§ **Task item**: Look through the entries for the string "json" and copy every line where it shows up.

── Records shown

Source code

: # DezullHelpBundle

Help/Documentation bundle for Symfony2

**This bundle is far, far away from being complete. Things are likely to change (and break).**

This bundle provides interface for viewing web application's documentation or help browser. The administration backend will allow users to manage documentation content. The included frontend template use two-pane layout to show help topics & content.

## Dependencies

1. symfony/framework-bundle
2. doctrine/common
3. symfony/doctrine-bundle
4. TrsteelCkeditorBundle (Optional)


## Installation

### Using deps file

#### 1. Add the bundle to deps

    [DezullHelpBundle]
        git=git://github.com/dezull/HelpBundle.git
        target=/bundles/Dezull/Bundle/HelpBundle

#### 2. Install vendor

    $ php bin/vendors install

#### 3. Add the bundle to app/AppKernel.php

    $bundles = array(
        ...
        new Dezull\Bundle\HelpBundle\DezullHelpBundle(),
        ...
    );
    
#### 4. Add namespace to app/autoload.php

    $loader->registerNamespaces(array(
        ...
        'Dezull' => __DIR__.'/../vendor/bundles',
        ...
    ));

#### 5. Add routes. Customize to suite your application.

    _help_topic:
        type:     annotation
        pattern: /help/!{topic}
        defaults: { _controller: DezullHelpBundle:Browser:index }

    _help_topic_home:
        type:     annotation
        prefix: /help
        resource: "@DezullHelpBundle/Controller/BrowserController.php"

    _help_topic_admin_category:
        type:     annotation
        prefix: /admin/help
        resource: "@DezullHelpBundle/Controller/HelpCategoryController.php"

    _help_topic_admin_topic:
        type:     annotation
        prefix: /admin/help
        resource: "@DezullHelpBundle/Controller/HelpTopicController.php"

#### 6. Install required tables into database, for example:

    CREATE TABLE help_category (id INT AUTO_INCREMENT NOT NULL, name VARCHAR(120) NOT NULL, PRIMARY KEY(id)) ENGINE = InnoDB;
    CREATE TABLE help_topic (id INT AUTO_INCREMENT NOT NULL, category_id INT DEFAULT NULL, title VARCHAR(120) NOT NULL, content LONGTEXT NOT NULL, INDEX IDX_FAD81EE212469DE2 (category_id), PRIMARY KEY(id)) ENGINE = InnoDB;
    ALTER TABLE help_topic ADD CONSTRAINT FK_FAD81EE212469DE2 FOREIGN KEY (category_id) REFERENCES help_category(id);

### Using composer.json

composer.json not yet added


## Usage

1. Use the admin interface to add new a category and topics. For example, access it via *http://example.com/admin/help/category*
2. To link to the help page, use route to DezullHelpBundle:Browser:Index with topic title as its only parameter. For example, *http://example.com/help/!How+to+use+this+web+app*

────
── Records shown

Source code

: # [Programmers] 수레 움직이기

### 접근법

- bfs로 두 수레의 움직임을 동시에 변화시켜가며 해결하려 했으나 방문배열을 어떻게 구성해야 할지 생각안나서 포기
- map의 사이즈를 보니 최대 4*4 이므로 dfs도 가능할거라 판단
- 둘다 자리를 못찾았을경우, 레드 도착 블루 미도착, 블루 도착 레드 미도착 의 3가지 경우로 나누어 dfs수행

────

§ **Task response**:
### Using composer.json
composer.json not yet added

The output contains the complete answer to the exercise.